In the material below, find each line holding the string "cost" and copy it.

# [Working data]
=== Begin Enclosure ===

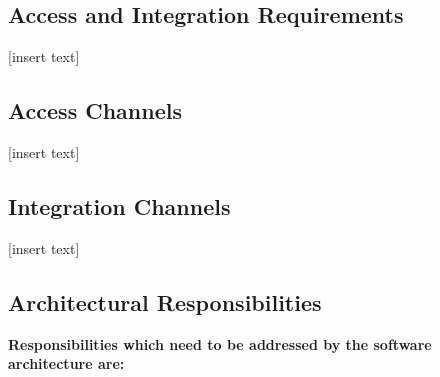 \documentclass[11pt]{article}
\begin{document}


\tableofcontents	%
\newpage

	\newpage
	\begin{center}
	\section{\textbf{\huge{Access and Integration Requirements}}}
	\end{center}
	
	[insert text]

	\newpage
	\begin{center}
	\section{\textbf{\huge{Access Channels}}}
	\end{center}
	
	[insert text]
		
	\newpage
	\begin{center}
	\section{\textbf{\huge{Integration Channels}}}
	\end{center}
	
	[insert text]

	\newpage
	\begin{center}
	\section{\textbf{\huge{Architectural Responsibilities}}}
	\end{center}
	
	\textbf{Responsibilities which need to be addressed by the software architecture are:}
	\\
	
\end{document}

=== End Enclosure ===
=== Begin Enclosure ===

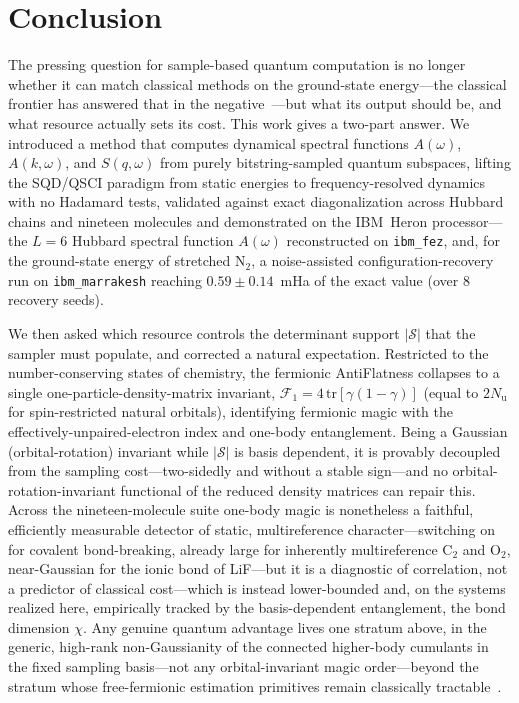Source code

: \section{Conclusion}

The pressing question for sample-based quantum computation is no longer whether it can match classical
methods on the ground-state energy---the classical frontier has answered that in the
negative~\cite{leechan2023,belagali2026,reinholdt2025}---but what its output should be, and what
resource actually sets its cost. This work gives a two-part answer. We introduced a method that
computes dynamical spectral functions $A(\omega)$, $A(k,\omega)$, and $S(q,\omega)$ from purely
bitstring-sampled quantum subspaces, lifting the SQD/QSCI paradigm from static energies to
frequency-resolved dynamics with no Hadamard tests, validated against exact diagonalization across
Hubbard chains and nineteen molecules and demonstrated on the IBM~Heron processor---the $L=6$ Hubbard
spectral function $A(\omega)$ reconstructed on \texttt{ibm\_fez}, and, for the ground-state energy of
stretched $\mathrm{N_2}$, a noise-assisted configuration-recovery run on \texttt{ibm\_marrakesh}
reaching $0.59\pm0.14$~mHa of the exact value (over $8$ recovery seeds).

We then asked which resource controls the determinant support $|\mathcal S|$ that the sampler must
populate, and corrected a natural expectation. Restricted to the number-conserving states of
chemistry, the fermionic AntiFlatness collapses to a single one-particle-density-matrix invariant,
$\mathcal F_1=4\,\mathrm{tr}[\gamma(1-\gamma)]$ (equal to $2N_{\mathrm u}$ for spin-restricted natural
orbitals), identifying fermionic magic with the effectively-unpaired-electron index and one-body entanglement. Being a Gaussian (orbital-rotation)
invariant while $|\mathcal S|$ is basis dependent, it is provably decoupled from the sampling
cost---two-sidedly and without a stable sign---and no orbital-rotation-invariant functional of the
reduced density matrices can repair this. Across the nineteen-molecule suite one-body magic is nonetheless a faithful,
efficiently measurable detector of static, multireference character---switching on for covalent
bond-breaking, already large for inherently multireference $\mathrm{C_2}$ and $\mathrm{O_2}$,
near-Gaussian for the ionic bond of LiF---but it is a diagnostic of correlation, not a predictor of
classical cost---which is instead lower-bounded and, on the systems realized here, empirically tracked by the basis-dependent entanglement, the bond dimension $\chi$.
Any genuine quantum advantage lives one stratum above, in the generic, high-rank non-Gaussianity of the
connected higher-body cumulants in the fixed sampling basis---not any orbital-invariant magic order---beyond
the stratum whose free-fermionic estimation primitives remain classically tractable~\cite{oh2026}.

=== End Enclosure ===
=== Begin Enclosure ===

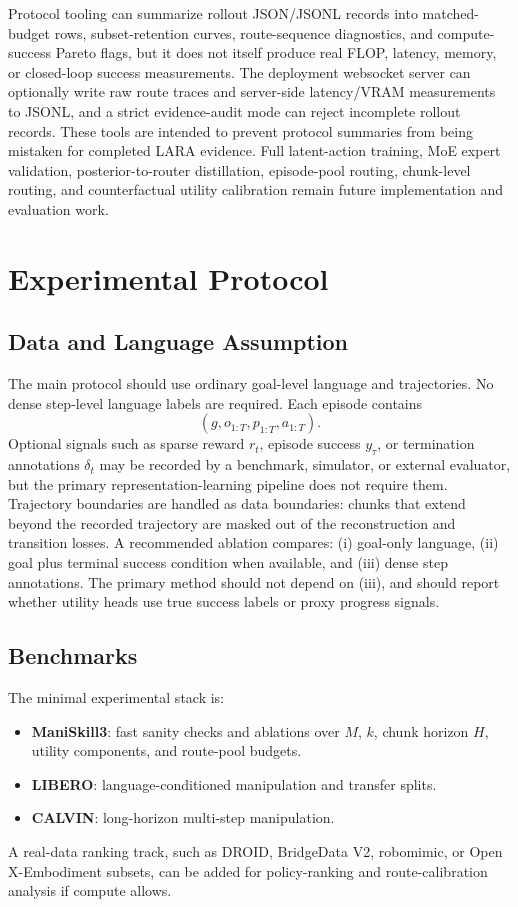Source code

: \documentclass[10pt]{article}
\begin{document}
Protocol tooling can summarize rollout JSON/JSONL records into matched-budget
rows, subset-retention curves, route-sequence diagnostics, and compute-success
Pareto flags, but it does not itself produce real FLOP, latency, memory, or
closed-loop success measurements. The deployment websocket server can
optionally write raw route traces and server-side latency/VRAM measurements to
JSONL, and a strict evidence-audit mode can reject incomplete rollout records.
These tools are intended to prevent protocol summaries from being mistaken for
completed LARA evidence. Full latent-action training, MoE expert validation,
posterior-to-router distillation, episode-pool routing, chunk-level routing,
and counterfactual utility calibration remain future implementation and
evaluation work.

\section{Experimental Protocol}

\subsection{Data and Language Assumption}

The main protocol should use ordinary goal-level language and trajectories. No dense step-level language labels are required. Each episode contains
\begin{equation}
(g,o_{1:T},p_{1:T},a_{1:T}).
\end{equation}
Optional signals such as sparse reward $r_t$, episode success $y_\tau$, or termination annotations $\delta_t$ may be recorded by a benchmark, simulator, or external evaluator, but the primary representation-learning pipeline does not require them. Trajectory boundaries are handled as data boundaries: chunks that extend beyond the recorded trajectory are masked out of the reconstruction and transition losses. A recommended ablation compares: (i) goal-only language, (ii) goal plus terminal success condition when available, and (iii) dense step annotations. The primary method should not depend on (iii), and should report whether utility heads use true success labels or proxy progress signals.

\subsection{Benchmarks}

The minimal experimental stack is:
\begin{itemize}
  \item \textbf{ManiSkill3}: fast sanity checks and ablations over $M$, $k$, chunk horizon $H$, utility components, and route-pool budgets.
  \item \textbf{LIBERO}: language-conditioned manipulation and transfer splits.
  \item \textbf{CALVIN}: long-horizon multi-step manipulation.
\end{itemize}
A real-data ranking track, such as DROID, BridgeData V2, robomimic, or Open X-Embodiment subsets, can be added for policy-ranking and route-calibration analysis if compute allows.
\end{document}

=== End Enclosure ===

# [Output for this task]
resource actually sets its cost. This work gives a two-part answer. We introduced a method that
cost---two-sidedly and without a stable sign---and no orbital-rotation-invariant functional of the
classical cost---which is instead lower-bounded and, on the systems realized here, empirically tracked by the basis-dependent entanglement, the bond dimension $\chi$.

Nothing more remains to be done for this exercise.